Cancer Pain Causes
Tumors, Chemotherapy, and Other Causes
Many people with cancer have cancer pain, and they want to know what's causing their cancer pain.
Sometimes it's easy for your doctor to figure out exactly what's causing your pain, but it can be difficult, too. That's because cancer pain can be caused by a variety of factors. And sometimes cancer pain can be caused by a combination of factors, making it more difficult to identify the cause of the pain.
Below are common cancer pain causes:
- The cancer itself: A cancer tumor (especially a very large tumor) is the most common cause of cancer pain. If the cancer grows bigger or spreads (known as metastasis in the medical world), it can cause pain by pressing on your bones, nerves, muscles, organs, and other tissues. The cancer itself may also trigger an inflammatory response in your body, which can make your pain worse.1
- Side effects of cancer treatments: Treatments for cancer, such as surgery, radiation, and chemotherapy, can be life-saving when you have cancer, but they can all cause pain. For example, chemotherapy attacks cancer cells, but it can also damage the healthy tissues in your body.1 Also, even after you've finished treatment for cancer, cancer pain can linger.

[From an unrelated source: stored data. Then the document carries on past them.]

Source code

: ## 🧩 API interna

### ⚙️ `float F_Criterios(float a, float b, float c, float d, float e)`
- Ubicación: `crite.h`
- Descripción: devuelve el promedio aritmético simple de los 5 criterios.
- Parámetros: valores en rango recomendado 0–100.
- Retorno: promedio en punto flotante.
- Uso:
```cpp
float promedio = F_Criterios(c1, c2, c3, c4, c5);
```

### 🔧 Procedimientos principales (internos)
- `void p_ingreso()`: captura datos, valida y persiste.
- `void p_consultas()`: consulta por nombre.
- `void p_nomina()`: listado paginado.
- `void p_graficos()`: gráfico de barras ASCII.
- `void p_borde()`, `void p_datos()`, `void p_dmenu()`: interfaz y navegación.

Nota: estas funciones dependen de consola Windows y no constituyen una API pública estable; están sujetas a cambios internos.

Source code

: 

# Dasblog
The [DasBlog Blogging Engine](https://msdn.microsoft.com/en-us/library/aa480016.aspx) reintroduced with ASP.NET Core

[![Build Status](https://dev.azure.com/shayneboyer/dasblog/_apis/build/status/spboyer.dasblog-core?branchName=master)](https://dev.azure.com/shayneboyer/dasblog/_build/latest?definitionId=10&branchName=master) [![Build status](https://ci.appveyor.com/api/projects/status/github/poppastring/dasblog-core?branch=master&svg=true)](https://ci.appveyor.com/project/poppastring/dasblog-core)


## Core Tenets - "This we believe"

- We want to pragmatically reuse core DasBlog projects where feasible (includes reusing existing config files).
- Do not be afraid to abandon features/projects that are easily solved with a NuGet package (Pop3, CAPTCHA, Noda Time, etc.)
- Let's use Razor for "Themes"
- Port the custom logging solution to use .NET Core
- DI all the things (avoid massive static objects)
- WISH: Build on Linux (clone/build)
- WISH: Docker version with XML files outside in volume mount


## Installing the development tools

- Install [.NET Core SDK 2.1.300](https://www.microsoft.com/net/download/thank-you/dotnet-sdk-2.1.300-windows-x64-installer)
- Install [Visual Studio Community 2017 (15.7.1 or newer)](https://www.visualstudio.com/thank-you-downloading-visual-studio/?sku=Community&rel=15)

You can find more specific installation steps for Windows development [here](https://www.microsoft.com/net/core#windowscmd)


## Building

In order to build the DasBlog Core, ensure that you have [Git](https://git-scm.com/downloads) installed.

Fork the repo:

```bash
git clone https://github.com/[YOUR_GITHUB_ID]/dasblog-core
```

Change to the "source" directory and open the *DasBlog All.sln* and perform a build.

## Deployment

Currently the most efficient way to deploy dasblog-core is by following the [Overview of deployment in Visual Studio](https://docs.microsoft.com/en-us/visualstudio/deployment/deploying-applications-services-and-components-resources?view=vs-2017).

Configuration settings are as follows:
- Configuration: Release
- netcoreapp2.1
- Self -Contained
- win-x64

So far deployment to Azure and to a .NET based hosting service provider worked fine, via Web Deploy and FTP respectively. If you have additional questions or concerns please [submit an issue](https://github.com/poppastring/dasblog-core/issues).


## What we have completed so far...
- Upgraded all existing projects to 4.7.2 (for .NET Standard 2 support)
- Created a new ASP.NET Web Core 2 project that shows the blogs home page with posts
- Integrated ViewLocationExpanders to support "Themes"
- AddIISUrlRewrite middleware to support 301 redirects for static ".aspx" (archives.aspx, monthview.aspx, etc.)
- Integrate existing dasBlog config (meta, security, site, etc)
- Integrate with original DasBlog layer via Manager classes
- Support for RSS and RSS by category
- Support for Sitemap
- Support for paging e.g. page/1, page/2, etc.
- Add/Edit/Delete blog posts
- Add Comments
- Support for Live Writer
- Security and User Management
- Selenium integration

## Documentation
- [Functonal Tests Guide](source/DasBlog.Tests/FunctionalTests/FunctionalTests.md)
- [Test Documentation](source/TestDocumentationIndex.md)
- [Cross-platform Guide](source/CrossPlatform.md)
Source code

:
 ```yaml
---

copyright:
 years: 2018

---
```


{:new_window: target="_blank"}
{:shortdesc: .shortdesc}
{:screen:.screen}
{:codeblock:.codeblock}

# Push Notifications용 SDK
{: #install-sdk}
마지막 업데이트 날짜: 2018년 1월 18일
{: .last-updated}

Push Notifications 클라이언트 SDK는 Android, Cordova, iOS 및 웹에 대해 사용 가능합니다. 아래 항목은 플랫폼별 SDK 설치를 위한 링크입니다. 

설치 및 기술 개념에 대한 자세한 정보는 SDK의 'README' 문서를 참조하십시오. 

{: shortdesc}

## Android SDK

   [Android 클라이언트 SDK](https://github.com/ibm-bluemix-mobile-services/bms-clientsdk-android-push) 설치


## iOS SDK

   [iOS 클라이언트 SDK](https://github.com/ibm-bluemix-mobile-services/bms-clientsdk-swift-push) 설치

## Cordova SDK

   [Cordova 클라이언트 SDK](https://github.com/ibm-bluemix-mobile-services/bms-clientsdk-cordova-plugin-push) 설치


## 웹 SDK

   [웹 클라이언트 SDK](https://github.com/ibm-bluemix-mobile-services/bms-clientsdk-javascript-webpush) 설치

- Medical tests: Some medical tests that are used to diagnose cancer or monitor your treatment can be painful. For example, a biopsy or bone marrow test can both cause pain.
- Compression of the spinal cord: If a tumor spreads to the spine, it can press on the spine, causing spinal cord compression. With spinal cord compression, you may have back and/or neck pain; and simple things—such as coughing—can make it worse.
Don't be afraid to ask your doctor or other members of your cancer pain treatment team any questions you have about cancer pain causes.